[GIVEN RECORDS]
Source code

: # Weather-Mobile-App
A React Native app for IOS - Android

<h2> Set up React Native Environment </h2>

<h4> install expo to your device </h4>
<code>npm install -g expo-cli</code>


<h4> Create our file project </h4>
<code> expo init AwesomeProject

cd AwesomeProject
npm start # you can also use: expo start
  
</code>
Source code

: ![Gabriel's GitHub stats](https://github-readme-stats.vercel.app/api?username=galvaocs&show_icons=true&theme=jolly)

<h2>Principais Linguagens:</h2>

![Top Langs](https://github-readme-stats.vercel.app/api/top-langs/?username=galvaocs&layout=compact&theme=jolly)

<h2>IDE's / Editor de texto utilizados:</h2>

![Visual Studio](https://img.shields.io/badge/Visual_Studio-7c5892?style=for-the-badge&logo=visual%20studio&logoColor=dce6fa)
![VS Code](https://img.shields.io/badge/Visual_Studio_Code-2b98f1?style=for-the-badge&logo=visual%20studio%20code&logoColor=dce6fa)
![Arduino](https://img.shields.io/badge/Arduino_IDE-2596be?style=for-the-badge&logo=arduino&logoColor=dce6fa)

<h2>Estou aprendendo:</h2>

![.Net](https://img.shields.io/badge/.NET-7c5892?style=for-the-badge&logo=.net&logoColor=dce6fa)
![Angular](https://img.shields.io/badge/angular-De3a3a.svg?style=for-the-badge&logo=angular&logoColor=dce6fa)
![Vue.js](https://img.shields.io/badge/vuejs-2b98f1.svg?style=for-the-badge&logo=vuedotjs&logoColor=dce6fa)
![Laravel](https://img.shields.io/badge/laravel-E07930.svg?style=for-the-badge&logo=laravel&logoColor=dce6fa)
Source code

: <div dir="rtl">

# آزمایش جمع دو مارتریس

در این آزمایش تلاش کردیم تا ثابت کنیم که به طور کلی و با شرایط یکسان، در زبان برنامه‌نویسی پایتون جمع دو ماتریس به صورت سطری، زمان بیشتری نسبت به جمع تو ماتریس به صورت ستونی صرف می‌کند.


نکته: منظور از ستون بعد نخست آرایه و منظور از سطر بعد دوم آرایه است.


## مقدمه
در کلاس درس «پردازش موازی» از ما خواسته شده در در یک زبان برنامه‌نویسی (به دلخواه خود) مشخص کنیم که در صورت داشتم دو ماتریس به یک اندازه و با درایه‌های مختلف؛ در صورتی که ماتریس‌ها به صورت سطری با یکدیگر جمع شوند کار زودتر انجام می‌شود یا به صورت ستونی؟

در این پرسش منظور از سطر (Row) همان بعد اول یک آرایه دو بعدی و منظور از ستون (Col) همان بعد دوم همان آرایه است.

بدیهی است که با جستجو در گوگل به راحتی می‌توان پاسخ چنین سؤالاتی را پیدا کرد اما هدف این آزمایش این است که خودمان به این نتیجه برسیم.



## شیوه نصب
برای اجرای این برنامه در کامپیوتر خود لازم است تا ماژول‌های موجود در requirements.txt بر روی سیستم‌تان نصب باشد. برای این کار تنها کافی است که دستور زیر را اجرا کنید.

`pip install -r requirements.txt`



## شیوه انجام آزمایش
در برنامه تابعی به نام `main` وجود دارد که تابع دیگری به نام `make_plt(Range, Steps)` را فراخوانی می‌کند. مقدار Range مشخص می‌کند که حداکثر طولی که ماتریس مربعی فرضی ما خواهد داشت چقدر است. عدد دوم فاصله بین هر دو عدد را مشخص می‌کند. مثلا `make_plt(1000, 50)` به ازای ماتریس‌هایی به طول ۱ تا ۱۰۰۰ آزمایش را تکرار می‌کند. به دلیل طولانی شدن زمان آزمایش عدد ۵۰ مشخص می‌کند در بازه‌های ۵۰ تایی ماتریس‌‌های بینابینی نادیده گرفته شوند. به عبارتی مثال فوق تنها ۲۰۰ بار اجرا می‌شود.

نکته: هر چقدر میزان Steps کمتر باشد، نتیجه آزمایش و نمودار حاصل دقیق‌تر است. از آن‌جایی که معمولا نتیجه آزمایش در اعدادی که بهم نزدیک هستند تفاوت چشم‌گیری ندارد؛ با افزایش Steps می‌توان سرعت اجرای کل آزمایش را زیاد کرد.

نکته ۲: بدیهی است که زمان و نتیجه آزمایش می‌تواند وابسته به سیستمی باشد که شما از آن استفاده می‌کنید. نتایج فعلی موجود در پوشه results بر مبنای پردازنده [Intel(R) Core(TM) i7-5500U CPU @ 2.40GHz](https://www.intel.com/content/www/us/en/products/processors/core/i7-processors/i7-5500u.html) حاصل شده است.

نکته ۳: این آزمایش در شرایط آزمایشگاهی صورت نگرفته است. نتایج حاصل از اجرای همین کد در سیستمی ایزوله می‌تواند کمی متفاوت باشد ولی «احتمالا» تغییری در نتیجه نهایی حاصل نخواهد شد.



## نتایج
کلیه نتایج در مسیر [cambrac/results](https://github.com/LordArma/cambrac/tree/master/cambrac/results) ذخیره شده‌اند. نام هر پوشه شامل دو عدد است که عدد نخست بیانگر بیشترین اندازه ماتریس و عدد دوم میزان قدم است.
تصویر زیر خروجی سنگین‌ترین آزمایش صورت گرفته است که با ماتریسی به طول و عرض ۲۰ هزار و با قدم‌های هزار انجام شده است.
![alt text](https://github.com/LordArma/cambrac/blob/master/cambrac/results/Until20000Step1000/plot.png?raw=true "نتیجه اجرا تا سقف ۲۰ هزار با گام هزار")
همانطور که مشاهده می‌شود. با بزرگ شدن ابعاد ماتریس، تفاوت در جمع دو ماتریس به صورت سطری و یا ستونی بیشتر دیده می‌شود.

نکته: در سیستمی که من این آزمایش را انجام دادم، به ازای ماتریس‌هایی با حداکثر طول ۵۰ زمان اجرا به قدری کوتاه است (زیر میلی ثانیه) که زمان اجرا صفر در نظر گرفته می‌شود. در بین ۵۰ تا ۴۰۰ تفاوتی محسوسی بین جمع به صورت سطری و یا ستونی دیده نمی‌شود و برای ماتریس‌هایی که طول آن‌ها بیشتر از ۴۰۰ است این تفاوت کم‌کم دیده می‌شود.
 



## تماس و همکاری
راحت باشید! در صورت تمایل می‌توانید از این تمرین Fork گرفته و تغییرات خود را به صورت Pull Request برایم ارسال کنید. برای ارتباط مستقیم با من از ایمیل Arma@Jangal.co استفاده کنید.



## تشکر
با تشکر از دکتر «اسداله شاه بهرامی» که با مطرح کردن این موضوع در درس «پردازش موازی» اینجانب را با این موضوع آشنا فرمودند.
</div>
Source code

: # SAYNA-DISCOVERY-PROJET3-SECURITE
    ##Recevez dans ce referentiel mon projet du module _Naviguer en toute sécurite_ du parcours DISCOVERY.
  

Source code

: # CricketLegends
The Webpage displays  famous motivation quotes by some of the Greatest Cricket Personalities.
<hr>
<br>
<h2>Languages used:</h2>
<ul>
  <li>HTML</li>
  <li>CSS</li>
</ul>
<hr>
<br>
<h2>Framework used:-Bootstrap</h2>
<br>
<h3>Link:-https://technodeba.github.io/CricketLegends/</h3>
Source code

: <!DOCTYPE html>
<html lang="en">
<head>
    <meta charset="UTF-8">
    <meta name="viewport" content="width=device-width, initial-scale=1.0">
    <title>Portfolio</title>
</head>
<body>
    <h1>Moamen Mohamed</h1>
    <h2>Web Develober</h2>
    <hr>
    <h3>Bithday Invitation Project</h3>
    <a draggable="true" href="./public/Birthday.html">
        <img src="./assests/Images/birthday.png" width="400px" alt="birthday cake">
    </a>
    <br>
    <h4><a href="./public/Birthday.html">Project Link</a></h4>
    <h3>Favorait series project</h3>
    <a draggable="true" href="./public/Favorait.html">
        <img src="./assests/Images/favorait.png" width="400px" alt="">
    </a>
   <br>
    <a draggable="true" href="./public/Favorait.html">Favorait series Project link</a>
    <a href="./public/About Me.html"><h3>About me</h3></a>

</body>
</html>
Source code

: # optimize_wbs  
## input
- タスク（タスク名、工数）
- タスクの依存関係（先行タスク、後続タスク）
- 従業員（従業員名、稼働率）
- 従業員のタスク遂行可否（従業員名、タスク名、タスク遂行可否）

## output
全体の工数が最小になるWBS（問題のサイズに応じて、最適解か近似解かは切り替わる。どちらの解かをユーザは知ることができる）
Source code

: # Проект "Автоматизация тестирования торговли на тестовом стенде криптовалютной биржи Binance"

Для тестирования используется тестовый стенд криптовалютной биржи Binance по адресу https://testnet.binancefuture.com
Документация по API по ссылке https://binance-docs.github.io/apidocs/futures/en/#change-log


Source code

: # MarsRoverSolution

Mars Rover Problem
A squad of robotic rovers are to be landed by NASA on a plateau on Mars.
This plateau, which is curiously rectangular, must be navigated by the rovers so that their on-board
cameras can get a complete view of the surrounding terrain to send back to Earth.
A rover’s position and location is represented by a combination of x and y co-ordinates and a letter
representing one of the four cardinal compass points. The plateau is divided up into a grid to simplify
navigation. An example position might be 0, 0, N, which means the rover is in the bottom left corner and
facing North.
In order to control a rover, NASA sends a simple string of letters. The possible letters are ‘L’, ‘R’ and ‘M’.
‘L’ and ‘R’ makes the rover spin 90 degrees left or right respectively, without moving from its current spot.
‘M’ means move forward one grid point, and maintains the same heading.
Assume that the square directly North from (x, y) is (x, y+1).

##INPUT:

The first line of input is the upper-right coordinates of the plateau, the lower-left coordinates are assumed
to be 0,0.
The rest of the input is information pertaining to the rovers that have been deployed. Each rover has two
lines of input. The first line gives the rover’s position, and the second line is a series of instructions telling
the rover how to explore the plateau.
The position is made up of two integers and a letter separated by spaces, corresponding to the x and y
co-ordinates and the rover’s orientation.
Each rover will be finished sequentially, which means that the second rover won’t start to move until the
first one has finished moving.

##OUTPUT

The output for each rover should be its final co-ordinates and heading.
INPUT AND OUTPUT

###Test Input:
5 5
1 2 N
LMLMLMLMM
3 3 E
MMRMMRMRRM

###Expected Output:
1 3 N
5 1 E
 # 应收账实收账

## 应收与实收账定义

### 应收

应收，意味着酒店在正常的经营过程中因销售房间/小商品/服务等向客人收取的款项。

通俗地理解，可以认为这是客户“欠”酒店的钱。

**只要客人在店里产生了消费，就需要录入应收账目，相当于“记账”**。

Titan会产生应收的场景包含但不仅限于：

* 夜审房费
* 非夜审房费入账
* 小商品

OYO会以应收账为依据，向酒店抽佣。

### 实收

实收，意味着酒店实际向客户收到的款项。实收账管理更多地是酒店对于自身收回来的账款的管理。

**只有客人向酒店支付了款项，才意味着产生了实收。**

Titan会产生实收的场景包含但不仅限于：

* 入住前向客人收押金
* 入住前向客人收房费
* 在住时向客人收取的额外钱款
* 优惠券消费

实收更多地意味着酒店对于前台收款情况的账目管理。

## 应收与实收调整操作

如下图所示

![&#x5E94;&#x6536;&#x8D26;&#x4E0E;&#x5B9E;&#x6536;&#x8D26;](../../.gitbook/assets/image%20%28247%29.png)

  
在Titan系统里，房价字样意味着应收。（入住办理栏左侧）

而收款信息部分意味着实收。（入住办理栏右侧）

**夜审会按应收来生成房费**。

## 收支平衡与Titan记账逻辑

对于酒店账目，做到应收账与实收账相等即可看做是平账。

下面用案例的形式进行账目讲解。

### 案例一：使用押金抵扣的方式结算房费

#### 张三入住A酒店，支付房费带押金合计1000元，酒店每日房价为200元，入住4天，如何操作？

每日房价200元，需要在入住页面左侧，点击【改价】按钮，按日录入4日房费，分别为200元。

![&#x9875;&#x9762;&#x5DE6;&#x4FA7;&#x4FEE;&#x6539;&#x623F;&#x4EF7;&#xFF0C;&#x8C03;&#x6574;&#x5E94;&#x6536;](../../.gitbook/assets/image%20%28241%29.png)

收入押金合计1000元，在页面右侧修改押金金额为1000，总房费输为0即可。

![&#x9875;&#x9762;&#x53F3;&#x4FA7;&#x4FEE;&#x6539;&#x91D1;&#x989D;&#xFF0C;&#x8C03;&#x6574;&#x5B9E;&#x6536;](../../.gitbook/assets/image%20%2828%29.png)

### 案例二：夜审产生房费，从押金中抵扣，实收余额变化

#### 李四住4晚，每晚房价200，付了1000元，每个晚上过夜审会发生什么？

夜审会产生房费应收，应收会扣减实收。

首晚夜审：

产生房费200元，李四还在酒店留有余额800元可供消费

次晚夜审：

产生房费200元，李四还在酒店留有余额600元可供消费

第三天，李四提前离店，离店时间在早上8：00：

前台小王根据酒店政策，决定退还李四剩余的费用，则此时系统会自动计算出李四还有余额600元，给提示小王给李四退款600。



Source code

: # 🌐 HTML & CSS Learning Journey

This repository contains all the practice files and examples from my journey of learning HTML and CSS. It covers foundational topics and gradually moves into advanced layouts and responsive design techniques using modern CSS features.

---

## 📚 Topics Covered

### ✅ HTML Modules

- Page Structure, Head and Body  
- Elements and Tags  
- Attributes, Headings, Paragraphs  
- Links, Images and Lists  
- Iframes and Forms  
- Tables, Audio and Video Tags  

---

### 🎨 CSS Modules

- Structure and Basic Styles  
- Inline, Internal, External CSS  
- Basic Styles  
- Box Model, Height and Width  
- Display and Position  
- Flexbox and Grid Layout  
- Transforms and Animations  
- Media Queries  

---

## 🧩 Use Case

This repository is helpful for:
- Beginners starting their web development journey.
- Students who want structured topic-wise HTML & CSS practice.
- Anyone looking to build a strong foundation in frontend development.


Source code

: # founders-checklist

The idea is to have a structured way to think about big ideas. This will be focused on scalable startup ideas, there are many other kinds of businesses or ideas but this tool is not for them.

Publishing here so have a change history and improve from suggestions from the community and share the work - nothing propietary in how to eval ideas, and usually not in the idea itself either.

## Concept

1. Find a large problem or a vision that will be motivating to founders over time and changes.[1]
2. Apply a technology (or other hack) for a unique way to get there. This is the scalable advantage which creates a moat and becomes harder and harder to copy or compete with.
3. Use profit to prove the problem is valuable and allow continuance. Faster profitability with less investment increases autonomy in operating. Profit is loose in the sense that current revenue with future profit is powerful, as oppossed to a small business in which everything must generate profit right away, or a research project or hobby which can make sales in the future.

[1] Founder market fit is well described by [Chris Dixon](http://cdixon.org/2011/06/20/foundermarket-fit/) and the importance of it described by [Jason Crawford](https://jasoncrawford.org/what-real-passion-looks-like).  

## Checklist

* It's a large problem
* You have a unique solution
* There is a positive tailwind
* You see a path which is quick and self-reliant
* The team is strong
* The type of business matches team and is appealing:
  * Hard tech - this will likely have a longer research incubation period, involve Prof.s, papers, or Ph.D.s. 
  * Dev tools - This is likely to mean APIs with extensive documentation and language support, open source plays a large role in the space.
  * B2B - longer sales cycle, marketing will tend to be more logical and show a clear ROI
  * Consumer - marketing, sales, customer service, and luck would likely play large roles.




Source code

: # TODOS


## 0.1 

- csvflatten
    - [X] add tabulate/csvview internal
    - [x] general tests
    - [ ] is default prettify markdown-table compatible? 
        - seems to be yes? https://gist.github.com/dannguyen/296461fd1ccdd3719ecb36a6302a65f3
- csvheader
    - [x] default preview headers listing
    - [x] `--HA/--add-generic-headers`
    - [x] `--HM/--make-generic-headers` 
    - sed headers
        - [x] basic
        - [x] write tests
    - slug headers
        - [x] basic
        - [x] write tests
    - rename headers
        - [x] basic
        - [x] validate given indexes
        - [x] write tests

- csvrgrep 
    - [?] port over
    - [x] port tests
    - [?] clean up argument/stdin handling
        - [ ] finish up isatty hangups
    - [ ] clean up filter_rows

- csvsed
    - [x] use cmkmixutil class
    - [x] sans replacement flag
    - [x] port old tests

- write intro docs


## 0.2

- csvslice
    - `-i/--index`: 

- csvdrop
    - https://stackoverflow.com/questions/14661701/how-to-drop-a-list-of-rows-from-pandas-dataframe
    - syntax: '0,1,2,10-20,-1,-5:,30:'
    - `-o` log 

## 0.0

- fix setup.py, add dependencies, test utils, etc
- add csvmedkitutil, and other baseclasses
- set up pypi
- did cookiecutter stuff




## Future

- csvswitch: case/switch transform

[WORK REQUEST] Number of lines holding the word "that" in the material: give this value and nothing more.

[TASK SOLUTION] 6